Giving Effective Criticism

CriticismGiving Criticism can be as hard as receiving it. Holding on to negative feelings doesn’t help. Criticism does not have to be a dirty word.  It is possible to learn from the thoughts and views of others and if handled in the right way can get the point across without insulting the other person or being unkind.

The Coach can encourage the client to give criticism effectively by:

Considering how important it is to find a private place to have the discussion.  Many people react instantly without thinking about the consequences of doing so.  If the client wants someone to think about what he or she is saying then it is important to respect the other person’s feelings.

Acknowledging the person’s good as well as bad points.  The important factor is that the client is genuine in what he or she says.  Some people try to make up something as a way of placating the other person.  This type of false behaviour will be picked up immediately and the person will lose respect for anything the client says.

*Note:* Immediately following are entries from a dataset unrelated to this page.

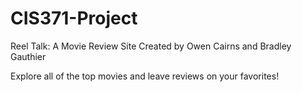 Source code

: # CIS371-Project

Reel Talk: A Movie Review Site
Created by Owen Cairns and Bradley Gauthier

Explore all of the top movies and leave reviews on your favorites!
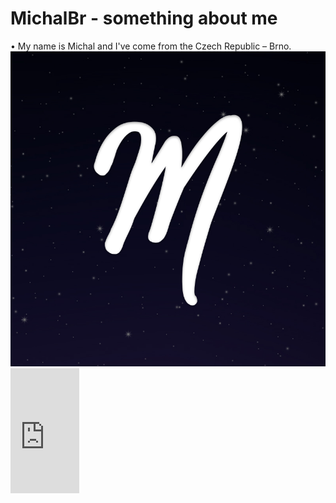 <h1>MichalBr - something about me</h1>
• My name is Michal and I've come from the Czech Republic – Brno.
<background src=content/bg.jpg>
<img src=content/me.jpg></img>

<iframe width="110" height="200" src="https://www.myinstants.com/instant/bing-chilling-44511/embed/" frameborder="0" scrolling="no"></iframe>
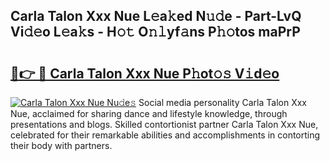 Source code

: ## Carla Talon Xxx Nue L𝚎a𝚔ed N𝚞𝚍e - Part-LvQ Vi𝚍𝚎o L𝚎a𝚔s - H𝚘𝚝 O𝚗𝚕yf𝚊ns P𝚑𝚘tos maPrP

# <h2><a href="http://kf59kb.oniu.top/?m=Carla+Talon+Xxx+Nue">🔗👉 🔴 Carla Talon Xxx Nue P𝚑ot𝚘𝚜 V𝚒d𝚎o</a></h2>

[![Carla Talon Xxx Nue Nu𝚍e𝚜](https://i.imgur.com/0qMVB7G.gif)](http://kf59kb.oniu.top/?m=Carla+Talon+Xxx+Nue)
Social media personality Carla Talon Xxx Nue, acclaimed for sharing dance and lifestyle knowledge, through presentations and blogs. Skilled contortionist partner Carla Talon Xxx Nue, celebrated for their remarkable abilities and accomplishments in contorting their body with partners.  
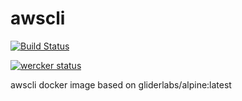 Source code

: # awscli

[![Build Status](https://drone.io/github.com/ntk1000/awscli/status.png)](https://drone.io/github.com/ntk1000/awscli/latest)

[![wercker status](https://app.wercker.com/status/d83de9c51e008b320d2daaf125952872/m "wercker status")](https://app.wercker.com/project/bykey/d83de9c51e008b320d2daaf125952872)

awscli docker image based on gliderlabs/alpine:latest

Avoiding becoming too personal.  Keeping comments to the facts of the situation and the feelings experienced.

Avoiding exaggerating the faults of the person concerned as doing so loses the client his or her credibility – the other person feels hurt or unfairly treated and neither can win.

Criticising the person’s behaviour rather than their character.  Behaviour is something a person has control over. Criticism is best given in ways the person can understand and can change.  For example, “it would be helpful if you told me when I do something to upset you rather than holding on to your feelings and then losing your temper with me over something minor”.

Describing the feelings the client experiences – for example, “I find it very difficult to concentrate on my work when you talk to me all the time”

Listening to what the other person has to say.  Effective communication requires active participation and active listening.

Being specific about what the client wants to happen.  For example, “I would really like it if we could agree a way of talking about what we both find difficult or upsetting about each other when it happens rather than storing up bad feelings”

Giving and receiving criticism can be made a more fruitful experience by applying a little structure and clarity to the process.